Making Money From Movies - Step 4, Part 2
Making Money From Movies - Step 4: Machine Learning Models
This is the fifth entry in a series about using machine learning models to predict movie success. You can find the first entry here. In previous posts, I discussed how I cleaned the data, did exploratory data analysis and used linear regression to predict movie profits. The aim of this series is to answer the following questions:
- Is there a correlation between genre and profits?
- Is there a correlation between content rating and profits?
- Are some genres more profitable for specific content ratings?
- Does an increase in the number of Facebook likes for directors or actors correlate with increased profits?
- Is being in or directing a greater number of movies correlated with more profits?
- Are some topics correlated with more profits?
Decision Trees
The Decision Tree algorithm classifies data instances into different categories. Its accuracy can be measured using both an accuracy score and a confusion matrix. The accuracy score ranges between 0 - 1 and indicates what percentage of the instances were correctly classified. 0 means that none of the instances were correctly classified, and 1 means 100% of them were classified into the correct category. However, this score can be misleading. A high accuracy score can sometimes be achieved by merely assigning all of the examples under the most common category. This is particularly likely in a dataset where the number of data points in each category is imbalanced. The confusion matrix can be used to get a better idea of how the accuracy score is obtained. This matrix shows how many instances of each category were classified correctly. It also indicates under which category the incorrectly placed data points were categorized. The image below shows why a confusion matrix is necessary. As you can see, the accuracy score is about 52%, but this was achieved by categorizing most instances under “Some Profits.” This isn’t particularly helpful for determining which features help make a movie more profitable than the norm.

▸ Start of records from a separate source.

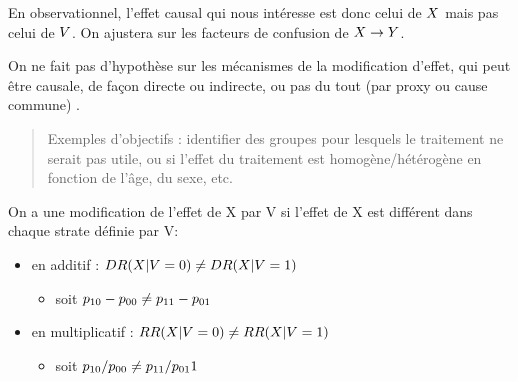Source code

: \documentclass[
]{book}
\providecommand{\tightlist}{%
  \setlength{\itemsep}{0pt}\setlength{\parskip}{0pt}}
\begin{document}
En observationnel, l'effet causal qui nous intéresse est donc celui de \(\small X\) mais pas celui de \(\small V\).
On ajustera sur les facteurs de confusion de \(\small X \rightarrow Y\).

On ne fait pas d'hypothèse sur les mécanismes de la modification d'effet, qui peut être causale, de façon directe ou indirecte, ou pas du tout (par proxy ou cause commune) \citet{vanderweele_four_2007}.

\begin{quote}
Exemples d'objectifs : identifier des groupes pour lesquels le traitement ne serait pas utile, ou si l'effet du traitement est homogène/hétérogène en fonction de l'âge, du sexe, etc.
\end{quote}

On a une modification de l'effet de X par V si l'effet de X est différent dans chaque strate définie par V:

\begin{itemize}
\tightlist
\item
  en additif : \(\small DR(X | V=0) \neq DR(X | V=1)\)

  \begin{itemize}
  \tightlist
  \item
    soit \(\small p_{10}-p_{00} \neq p_{11}-p_{01}\)\\
  \end{itemize}
\item
  en multiplicatif : \(\small RR(X | V=0) \neq RR(X | V=1)\)

  \begin{itemize}
  \tightlist
  \item
    soit \(\small p_{10}/p_{00} \neq p_{11}/p_{01}1\)
  \end{itemize}
\end{itemize}
\end{document}
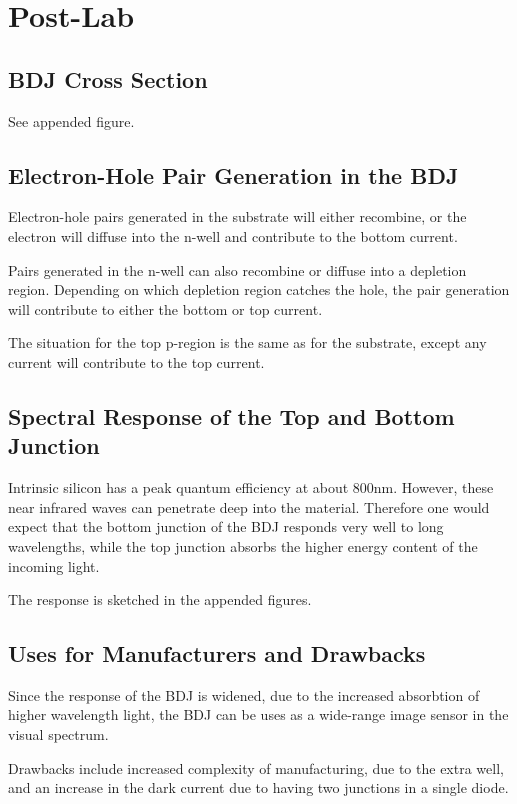 

\newcommand{\reffig}[1]{Fig.~\ref{#1}}



\newpage
\section{Post-Lab}
\subsection{BDJ Cross Section}
See appended figure.

\subsection{Electron-Hole Pair Generation in the BDJ}
Electron-hole pairs generated in the substrate will either recombine,
or the electron will diffuse into the n-well and contribute to the bottom current.

Pairs generated in the n-well can also recombine or diffuse into a depletion region.
Depending on which depletion region catches the hole, the pair generation will contribute to
either the bottom or top current.

The situation for the top p-region is the same as for the substrate, except any current will 
contribute to the top current.

\subsection{Spectral Response of the Top and Bottom Junction}
Intrinsic silicon has a peak quantum efficiency at about 800nm. However, these near infrared waves can
penetrate deep into the material. Therefore one would expect that the bottom junction of the BDJ
responds very well to long wavelengths, while the top junction absorbs the higher energy content of
the incoming light.

The response is sketched in the appended figures.

\subsection{Uses for Manufacturers and Drawbacks}
Since the response of the BDJ is widened, due to the increased absorbtion of higher wavelength light,
the BDJ can be uses as a wide-range image sensor in the visual spectrum.

Drawbacks include increased complexity of manufacturing, due to the extra well, and an increase in the dark
current due to having two junctions in a single diode.

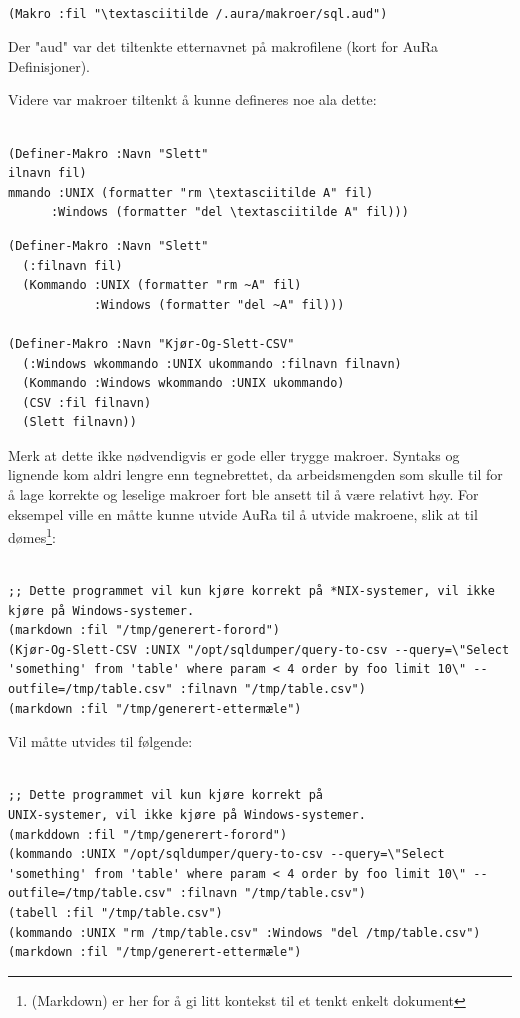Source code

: \documentclass[norsk, 11pt, a4paper]{article}
\begin{document}
\begin{lstlisting}

(Makro :fil "\textasciitilde /.aura/makroer/sql.aud")
\end{lstlisting}

Der "aud" var det tiltenkte etternavnet på makrofilene (kort for AuRa Definisjoner).

Videre var makroer tiltenkt å kunne defineres noe ala dette:

\begin{lstlisting}

(Definer-Makro :Navn "Slett"
ilnavn fil)
mmando :UNIX (formatter "rm \textasciitilde A" fil)
      :Windows (formatter "del \textasciitilde A" fil))) 
\end{lstlisting}

\begin{lstlisting}
(Definer-Makro :Navn "Slett"
  (:filnavn fil)
  (Kommando :UNIX (formatter "rm ~A" fil)
            :Windows (formatter "del ~A" fil))) 

(Definer-Makro :Navn "Kjør-Og-Slett-CSV"
  (:Windows wkommando :UNIX ukommando :filnavn filnavn)
  (Kommando :Windows wkommando :UNIX ukommando)
  (CSV :fil filnavn)
  (Slett filnavn))
\end{lstlisting}

Merk at dette ikke nødvendigvis er gode eller trygge makroer. Syntaks og lignende kom aldri lengre enn tegnebrettet, da arbeidsmengden som skulle til for å lage korrekte og leselige makroer fort ble ansett til å være relativt høy.
For eksempel ville en måtte kunne utvide AuRa til å utvide makroene, slik at til dømes\footnote{(Markdown) er her for å gi litt kontekst til et tenkt enkelt dokument}:


\begin{lstlisting}

;; Dette programmet vil kun kjøre korrekt på *NIX-systemer, vil ikke kjøre på Windows-systemer.
(markdown :fil "/tmp/generert-forord")
(Kjør-Og-Slett-CSV :UNIX "/opt/sqldumper/query-to-csv --query=\"Select 'something' from 'table' where param < 4 order by foo limit 10\" --outfile=/tmp/table.csv" :filnavn "/tmp/table.csv")
(markdown :fil "/tmp/generert-ettermæle")

\end{lstlisting}

Vil måtte utvides til følgende:

\begin{lstlisting}

;; Dette programmet vil kun kjøre korrekt på 
UNIX-systemer, vil ikke kjøre på Windows-systemer.
(markddown :fil "/tmp/generert-forord")
(kommando :UNIX "/opt/sqldumper/query-to-csv --query=\"Select 'something' from 'table' where param < 4 order by foo limit 10\" --outfile=/tmp/table.csv" :filnavn "/tmp/table.csv")
(tabell :fil "/tmp/table.csv")
(kommando :UNIX "rm /tmp/table.csv" :Windows "del /tmp/table.csv")
(markdown :fil "/tmp/generert-ettermæle")

\end{lstlisting}
\end{document}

The true benefit of the decision tree algorithm is it gives valuable information about how the various features related to each other affect the results. Along with the accuracy score and decision matrix, it is possible to print out a visual representation of the tree. By looking carefully at this representation, it is possible to determine which features are more likely to lead to a specific categorization with more precision.
For example, in the image above, you can see that adventure movies that do not contain animation are likely to make some profits. However, those that include animation are likely to succeed. Go further down the tree, and you can see that adventure movies that contain action are likely to be a success whether or not they are also classified as thrillers. Adding more features to the decision tree allows an even better analysis of how these features interact and which conditions make high movie profits more likely. The linear regression models I ran showed a slight correlation between genre and profits. A decision tree might provide better results and give more information about which combinations of genres, content ratings, and budget allocations result in more profits.
I started by looking at genre. I first tried all genres rather than just selected ones that looked like they correlated with very successful or unsuccessful movies. I was very excited to see an accuracy score of 53% on the first try, as this was the highest score I had seen for this data set. However, looking more carefully at the confusion matrix showed that most movies had been classified under “some profits.” Unfortunately, the high accuracy did not indicate a model that was strong at predicting movie success.
This was most likely due to the imbalance between the categories. I decided to use SMOTE sampling to try to balance them out and get more predictive results. While reading more about using SMOTE in python, I came across an article written by Jason Brownlee on Machine Learning Mastery about using both under and oversampling together. I had used this method before when analyzing data with Weka and had a lot of success, so I decided to use it here.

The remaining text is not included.